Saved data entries
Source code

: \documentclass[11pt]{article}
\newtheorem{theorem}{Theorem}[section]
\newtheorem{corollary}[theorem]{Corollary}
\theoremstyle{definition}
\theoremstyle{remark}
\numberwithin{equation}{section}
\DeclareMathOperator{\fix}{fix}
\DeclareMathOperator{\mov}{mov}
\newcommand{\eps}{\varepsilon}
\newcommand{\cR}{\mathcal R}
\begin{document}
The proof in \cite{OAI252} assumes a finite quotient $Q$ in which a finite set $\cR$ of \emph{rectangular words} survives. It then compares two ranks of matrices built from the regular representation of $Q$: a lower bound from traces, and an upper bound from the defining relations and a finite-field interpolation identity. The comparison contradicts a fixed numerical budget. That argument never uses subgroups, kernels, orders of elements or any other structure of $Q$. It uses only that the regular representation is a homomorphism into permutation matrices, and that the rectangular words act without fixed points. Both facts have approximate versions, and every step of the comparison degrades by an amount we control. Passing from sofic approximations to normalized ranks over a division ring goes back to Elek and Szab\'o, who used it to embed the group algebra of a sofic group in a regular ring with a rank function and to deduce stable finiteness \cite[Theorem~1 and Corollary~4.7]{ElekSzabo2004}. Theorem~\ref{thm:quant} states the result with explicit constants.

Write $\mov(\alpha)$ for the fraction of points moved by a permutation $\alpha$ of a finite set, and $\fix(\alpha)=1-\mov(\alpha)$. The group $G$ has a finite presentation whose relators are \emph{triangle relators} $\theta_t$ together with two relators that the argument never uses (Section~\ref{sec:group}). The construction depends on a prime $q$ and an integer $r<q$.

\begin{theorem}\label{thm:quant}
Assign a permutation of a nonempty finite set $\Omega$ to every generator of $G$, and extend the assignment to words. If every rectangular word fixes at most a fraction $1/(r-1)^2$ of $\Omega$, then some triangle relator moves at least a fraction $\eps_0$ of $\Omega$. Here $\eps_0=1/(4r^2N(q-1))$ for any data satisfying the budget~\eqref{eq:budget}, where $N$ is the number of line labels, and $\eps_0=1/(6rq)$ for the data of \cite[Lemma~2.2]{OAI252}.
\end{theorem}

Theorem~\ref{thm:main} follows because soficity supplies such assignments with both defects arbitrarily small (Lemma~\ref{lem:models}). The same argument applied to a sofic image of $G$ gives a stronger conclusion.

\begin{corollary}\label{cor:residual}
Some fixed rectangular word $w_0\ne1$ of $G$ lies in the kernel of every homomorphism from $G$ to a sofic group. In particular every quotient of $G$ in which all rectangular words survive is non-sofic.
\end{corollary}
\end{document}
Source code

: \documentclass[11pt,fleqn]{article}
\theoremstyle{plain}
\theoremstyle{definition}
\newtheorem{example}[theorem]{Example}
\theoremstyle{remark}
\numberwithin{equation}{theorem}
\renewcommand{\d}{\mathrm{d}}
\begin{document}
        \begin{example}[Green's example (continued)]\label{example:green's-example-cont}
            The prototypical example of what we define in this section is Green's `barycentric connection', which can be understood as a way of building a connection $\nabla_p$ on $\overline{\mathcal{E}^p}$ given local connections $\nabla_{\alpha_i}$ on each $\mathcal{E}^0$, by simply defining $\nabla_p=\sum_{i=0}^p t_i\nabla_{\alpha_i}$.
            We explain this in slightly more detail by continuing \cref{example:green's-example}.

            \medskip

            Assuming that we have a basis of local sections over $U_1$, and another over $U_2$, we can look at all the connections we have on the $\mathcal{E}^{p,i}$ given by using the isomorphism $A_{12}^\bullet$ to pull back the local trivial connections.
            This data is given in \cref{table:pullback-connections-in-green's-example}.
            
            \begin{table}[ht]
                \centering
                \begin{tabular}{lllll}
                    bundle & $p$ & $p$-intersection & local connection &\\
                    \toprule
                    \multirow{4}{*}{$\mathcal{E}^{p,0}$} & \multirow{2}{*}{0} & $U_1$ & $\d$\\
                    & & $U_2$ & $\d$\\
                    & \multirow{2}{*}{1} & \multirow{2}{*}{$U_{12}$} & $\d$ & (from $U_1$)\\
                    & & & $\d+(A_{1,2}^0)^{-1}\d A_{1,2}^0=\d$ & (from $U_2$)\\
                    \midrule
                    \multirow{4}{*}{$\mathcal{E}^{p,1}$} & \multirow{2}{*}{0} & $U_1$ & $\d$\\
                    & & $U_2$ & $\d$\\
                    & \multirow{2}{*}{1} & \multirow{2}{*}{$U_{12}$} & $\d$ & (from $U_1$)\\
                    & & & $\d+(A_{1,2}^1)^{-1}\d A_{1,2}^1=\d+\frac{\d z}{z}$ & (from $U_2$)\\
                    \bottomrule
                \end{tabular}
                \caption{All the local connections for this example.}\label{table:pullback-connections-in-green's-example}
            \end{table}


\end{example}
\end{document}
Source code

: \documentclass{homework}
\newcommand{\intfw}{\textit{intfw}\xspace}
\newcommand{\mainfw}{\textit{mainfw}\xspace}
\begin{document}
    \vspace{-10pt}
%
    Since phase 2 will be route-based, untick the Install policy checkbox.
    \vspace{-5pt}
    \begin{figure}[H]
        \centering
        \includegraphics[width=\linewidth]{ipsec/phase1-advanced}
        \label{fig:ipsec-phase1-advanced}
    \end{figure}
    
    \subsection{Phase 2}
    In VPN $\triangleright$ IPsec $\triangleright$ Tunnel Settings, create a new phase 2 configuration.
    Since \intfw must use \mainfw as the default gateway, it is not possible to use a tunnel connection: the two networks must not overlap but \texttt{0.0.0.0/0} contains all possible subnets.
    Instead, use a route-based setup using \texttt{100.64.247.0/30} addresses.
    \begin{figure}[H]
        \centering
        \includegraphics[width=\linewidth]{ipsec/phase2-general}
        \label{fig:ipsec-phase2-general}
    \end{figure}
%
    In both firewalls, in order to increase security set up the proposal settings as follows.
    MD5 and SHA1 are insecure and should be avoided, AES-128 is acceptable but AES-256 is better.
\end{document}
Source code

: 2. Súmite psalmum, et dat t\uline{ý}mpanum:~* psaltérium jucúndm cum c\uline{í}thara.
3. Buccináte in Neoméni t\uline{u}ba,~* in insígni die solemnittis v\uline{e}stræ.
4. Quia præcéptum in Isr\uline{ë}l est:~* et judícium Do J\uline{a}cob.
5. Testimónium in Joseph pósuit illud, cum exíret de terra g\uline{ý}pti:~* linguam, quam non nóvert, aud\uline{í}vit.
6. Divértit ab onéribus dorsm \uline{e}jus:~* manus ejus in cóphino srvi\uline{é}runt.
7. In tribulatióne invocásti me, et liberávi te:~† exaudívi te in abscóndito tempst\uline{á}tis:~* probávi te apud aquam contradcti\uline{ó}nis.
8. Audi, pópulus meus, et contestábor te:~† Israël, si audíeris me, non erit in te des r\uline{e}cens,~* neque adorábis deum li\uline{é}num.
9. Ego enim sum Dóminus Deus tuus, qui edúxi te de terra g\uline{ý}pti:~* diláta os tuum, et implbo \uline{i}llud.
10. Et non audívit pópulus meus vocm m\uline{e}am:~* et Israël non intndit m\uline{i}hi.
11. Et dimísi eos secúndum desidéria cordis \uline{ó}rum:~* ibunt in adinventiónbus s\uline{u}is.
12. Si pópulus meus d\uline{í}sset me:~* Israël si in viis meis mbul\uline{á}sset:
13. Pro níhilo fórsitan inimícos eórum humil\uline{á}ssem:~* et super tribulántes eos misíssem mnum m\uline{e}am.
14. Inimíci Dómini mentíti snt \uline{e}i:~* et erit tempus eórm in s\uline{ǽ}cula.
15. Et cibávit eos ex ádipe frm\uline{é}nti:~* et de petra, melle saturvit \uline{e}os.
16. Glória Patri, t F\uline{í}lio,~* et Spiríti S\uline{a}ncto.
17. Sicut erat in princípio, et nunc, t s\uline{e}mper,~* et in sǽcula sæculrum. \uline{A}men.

→ TASK OBJECTIVE: Reproduce exactly what appears from the line containing "14. Inimíci Dómini" down to the final line of the data.

→ OUTPUT OF THE EXERCISE:
14. Inimíci Dómini mentíti snt \uline{e}i:~* et erit tempus eórm in s\uline{ǽ}cula.
15. Et cibávit eos ex ádipe frm\uline{é}nti:~* et de petra, melle saturvit \uline{e}os.
16. Glória Patri, t F\uline{í}lio,~* et Spiríti S\uline{a}ncto.
17. Sicut erat in princípio, et nunc, t s\uline{e}mper,~* et in sǽcula sæculrum. \uline{A}men.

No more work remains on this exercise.